PROBLEM TO SOLVE: Keep only those lines of the records that include the string "with".

THE INPUT:
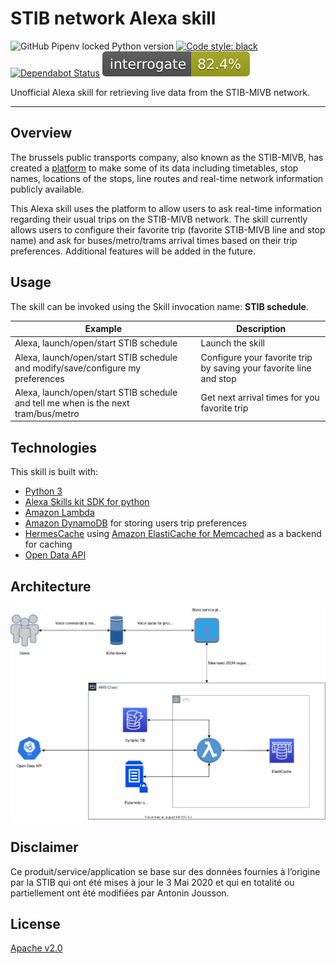 # STIB network Alexa skill

![GitHub Pipenv locked Python version](https://img.shields.io/github/pipenv/locked/python-version/antoninj/playground)
[![Code style: black](https://img.shields.io/badge/code%20style-black-000000.svg)](https://github.com/psf/black)
[![Dependabot Status](https://api.dependabot.com/badges/status?host=github&repo=Antoninj/stib-alexa-skill&identifier=257949017)](https://dependabot.com)
![Interrogate Status](assets/images/interrogate_badge.svg)

Unofficial Alexa skill for retrieving live data from the STIB-MIVB network.

------------------------------------------------------------------------
## Overview

The brussels public transports company, also known as the STIB-MIVB, has created a 
[platform](https://opendata.stib-mivb.be/store/) to make some of its data including timetables, stop names, locations 
of the stops, line routes and real-time network information publicly available.

This Alexa skill uses the platform to allow users to ask real-time information regarding their usual trips on the
 STIB-MIVB network. The skill currently allows users to configure their favorite trip (favorite STIB-MIVB line and stop name) 
 and ask for buses/metro/trams arrival times based on their trip preferences. Additional features will be added in the future. 

## Usage

The skill can be invoked using the Skill invocation name: **STIB schedule**.


| Example                                       | Description                      |
|------------------------------------------ |--------------------------------------|
| Alexa, launch/open/start STIB schedule     | Launch the skill                   |
| Alexa, launch/open/start STIB schedule  and modify/save/configure my preferences |  Configure your favorite trip by saving your favorite line and stop | 
| Alexa, launch/open/start STIB schedule and tell me when is the next tram/bus/metro | Get next arrival times for you favorite trip  |

## Technologies

This skill is built with:
- [Python 3](https://www.python.org)
- [Alexa Skills kit SDK for python](https://github.com/alexa/alexa-skills-kit-sdk-for-python)
- [Amazon Lambda](https://aws.amazon.com/lambda/) 
- [Amazon DynamoDB](https://aws.amazon.com/dynamodb/) for storing users trip preferences
- [HermesCache](https://pypi.org/project/HermesCache/) using [Amazon ElastiCache for Memcached](https://aws.amazon.com/elasticache/memcached/) as a backend for caching
- [Open Data API](https://opendata.stib-mivb.be/store/)

## Architecture

![architecture diagram](assets/images/alexa-skill-architecture.svg)

## Disclaimer
Ce produit/service/application se base sur des données fournies à l’origine par la STIB qui ont été mises à jour le 3 Mai 2020 et qui en totalité ou partiellement ont été modifiées par Antonin Jousson. 

## License
[Apache v2.0](http://www.apache.org/licenses/LICENSE-2.0)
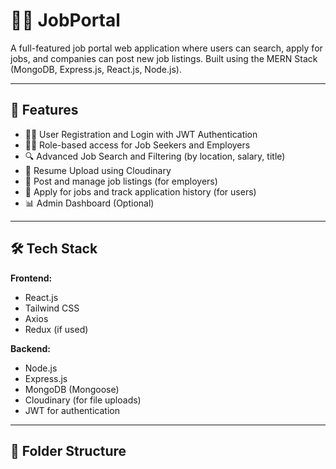 # 🧑‍💼 JobPortal

A full-featured job portal web application where users can search, apply for jobs, and companies can post new job listings. Built using the MERN Stack (MongoDB, Express.js, React.js, Node.js).

---

## 🚀 Features

- 🧑‍🎓 User Registration and Login with JWT Authentication
- 👨‍💼 Role-based access for Job Seekers and Employers
- 🔍 Advanced Job Search and Filtering (by location, salary, title)
- 📝 Resume Upload using Cloudinary
- 💼 Post and manage job listings (for employers)
- 🎯 Apply for jobs and track application history (for users)
- 📊 Admin Dashboard (Optional)

---

## 🛠️ Tech Stack

**Frontend:**
- React.js
- Tailwind CSS
- Axios
- Redux (if used)

**Backend:**
- Node.js
- Express.js
- MongoDB (Mongoose)
- Cloudinary (for file uploads)
- JWT for authentication

---

## 📁 Folder Structure

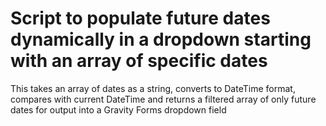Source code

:# Script to populate future dates dynamically in a dropdown starting with an array of specific dates

This takes an array of dates as a string, converts to DateTime format, compares with current DateTime
and returns a filtered array of only future dates for output into a Gravity Forms dropdown field
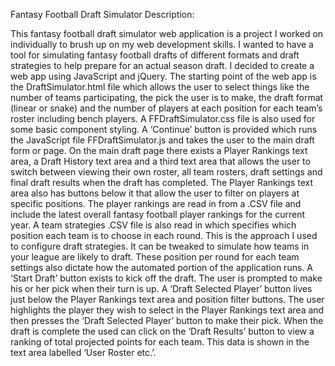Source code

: Fantasy Football Draft Simulator Description:

This fantasy football draft simulator web application is a project I worked on individually to brush up on my web development skills. I wanted to have a tool for simulating fantasy football drafts of different formats and draft strategies to help prepare for an actual season draft. I decided to create a web app using JavaScript and jQuery. The starting point of the web app is the DraftSimulator.html file which allows the user to select things like the number of teams participating, the pick the user is to make, the draft format (linear or snake) and the number of players at each position for each team’s roster including bench players. A FFDraftSimulator.css file is also used for some basic component styling. A ‘Continue’ button is provided which runs the JavaScript file FFDraftSimulator.js and takes the user to the main draft form or page. On the main draft page there exists a Player Rankings text area, a Draft History text area and a third text area that allows the user to switch between viewing their own roster, all team rosters, draft settings and final draft results when the draft has completed. The Player Rankings text area also has buttons below it that allow the user to filter on players at specific positions. The player rankings are read in from a .CSV file and include the latest overall fantasy football player rankings for the current year. A team strategies .CSV file is also read in which specifies which position each team is to choose in each round. This is the approach I used to configure draft strategies. It can be tweaked to simulate how teams in your league are likely to draft. These position per round for each team settings also dictate how the automated portion of the application runs. A ‘Start Draft’ button exists to kick off the draft. The user is prompted to make his or her pick when their turn is up. A ‘Draft Selected Player’ button lives just below the Player Rankings text area and position filter buttons. The user highlights the player they wish to select in the Player Rankings text area and then presses the ‘Draft Selected Player’ button to make their pick. When the draft is complete the used can click on the ‘Draft Results’ button to view a ranking of total projected points for each team. This data is shown in the text area labelled ‘User Roster etc.’.
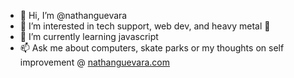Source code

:- 👋 Hi, I’m @nathanguevara
- 👀 I’m interested in tech support, web dev, and heavy metal 🤘
- 🌱 I’m currently learning javascript
- 📫 Ask me about computers, skate parks or my thoughts on self improvement @ [nathanguevara.com](https://www.nathanguevara.com)

<!---
nathanguevara/nathanguevara is a ✨ special ✨ repository because its `README.md` (this file) appears on your GitHub profile.
You can click the Preview link to take a look at your changes.
--->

SOLVED PROBLEM:
This skill is built with:
- 🧑‍🎓 User Registration and Login with JWT Authentication
:# Script to populate future dates dynamically in a dropdown starting with an array of specific dates
This takes an array of dates as a string, converts to DateTime format, compares with current DateTime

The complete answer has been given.